DETROIT — A group of lawmakers yesterday said that the idea to stop the spread of the invasive Asian carp by permanently separating waterways linking the Mississippi River and the Great Lakes should be looked at with increased urgency.
US Senators Debbie Stabenow of Michigan and Dick Durbin of Illinois, both Democrats, introduced the Permanent Prevention of Asian Carp Act in the Senate to speed up research. Representative Dave Camp, Republican of Michigan, introduced it in the House.
The lawmakers’ action comes after officials announced last week that an Asian carp had been found for the first time beyond electric barriers meant to keep them out of the Great Lakes. Commercial fishermen landed the 3-foot-long, 20-pound bighead carp in Lake Calumet on Chicago’s South Side, about 6 miles from Lake Michigan.
The legislation would require the US Army Corps of Engineers to complete research on so-called hydrological separation within 18 months. The Army Corps has said research could take up to five years.

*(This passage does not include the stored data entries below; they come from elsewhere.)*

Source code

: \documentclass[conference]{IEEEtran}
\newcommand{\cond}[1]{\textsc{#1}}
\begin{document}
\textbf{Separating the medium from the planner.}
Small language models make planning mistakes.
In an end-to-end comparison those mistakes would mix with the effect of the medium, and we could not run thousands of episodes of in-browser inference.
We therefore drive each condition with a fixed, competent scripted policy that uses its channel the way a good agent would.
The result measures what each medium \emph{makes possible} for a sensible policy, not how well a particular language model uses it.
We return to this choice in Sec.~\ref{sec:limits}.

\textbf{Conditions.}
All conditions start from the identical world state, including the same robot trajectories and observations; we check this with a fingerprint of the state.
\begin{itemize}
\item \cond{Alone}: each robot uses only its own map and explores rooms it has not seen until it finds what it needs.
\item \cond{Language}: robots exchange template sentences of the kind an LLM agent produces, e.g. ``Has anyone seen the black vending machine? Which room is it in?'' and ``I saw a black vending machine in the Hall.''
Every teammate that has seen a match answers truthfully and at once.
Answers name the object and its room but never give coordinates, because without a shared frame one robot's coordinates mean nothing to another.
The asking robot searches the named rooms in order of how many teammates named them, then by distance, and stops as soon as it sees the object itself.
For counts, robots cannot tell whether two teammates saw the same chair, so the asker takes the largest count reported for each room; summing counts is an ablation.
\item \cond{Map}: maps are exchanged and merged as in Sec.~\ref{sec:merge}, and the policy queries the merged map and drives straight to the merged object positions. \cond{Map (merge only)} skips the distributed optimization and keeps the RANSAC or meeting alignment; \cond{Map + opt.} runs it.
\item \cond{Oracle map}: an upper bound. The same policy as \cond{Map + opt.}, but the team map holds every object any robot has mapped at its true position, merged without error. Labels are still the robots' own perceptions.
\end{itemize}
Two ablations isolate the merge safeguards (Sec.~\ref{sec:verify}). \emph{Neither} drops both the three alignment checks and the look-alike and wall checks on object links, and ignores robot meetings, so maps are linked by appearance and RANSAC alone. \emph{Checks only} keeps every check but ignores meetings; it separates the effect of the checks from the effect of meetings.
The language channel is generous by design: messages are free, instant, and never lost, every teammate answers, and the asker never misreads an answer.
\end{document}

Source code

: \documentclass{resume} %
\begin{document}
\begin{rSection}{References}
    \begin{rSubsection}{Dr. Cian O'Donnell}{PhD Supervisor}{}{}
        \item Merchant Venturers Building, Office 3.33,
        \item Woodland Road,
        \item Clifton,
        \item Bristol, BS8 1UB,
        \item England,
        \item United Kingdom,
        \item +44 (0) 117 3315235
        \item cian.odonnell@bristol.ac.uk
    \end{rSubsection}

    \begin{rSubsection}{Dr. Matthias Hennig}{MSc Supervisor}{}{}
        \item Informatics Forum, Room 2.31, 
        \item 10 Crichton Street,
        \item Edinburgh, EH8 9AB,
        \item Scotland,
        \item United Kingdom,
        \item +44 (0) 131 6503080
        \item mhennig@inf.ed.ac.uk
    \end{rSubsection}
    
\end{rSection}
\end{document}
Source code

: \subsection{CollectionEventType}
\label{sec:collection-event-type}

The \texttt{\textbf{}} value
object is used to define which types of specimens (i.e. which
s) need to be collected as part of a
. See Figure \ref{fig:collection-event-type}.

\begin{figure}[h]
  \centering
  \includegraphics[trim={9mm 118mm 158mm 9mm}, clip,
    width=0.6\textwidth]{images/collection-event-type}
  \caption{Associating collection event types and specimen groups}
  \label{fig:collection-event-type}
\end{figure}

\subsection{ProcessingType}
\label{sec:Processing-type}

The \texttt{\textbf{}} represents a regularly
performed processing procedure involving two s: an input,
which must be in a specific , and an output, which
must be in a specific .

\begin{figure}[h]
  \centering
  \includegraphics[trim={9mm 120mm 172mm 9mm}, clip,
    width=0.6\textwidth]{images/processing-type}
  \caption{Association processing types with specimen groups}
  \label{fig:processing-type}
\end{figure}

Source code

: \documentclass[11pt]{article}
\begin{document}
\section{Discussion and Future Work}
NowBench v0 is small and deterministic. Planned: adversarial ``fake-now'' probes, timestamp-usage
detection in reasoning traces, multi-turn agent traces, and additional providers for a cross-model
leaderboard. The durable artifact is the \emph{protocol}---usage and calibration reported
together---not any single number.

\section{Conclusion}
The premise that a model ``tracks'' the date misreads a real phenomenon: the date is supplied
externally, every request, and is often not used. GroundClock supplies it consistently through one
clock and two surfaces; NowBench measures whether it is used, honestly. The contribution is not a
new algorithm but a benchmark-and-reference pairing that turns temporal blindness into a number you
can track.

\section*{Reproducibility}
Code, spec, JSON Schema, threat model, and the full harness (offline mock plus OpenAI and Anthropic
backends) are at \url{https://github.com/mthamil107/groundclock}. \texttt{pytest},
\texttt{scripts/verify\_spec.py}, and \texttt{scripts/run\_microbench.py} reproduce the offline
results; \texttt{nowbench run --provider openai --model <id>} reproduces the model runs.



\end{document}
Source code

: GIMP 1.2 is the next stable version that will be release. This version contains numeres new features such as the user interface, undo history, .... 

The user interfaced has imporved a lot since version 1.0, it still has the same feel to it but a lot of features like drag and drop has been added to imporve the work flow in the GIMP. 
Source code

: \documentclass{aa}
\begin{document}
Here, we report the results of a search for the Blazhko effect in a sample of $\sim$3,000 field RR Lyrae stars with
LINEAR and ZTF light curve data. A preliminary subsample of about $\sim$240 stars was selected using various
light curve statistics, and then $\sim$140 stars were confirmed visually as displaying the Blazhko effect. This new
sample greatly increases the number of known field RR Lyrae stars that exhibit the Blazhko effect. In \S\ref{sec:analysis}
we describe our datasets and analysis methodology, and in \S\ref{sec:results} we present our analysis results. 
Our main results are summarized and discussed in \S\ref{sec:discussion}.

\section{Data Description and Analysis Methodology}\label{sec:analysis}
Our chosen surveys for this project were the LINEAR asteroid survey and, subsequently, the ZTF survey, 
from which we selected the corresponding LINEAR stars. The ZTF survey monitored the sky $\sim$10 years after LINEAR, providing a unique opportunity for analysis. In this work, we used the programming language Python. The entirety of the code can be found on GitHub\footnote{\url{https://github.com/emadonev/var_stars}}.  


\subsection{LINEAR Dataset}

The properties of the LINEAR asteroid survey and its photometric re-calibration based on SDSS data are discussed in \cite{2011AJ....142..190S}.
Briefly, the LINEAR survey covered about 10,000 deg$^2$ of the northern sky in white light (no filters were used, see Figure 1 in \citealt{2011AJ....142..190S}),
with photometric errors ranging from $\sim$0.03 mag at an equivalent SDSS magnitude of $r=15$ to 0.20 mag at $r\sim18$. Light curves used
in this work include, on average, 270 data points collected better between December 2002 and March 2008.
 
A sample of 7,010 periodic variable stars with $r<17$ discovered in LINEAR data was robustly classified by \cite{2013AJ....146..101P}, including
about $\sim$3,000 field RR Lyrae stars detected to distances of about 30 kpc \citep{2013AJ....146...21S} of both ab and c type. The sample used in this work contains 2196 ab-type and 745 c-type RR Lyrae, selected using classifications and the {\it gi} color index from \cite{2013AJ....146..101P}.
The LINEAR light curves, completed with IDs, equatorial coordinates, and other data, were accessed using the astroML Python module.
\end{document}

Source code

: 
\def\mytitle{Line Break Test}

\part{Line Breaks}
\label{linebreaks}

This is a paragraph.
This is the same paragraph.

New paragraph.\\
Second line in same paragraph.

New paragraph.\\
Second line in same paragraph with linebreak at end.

“While this method would require a complex feat of engineering, we need to understand the costs and benefits and whether this method offers the best hope for . . .containing not only the carp, but other invasive species,’’ Durbin.
Jim Farrell, executive director of the Illinois Chamber of Commerce’s Infrastructure Council, said there are other options that should be explored to keep the carp out, such as expanding electric barriers or conducting fish kills.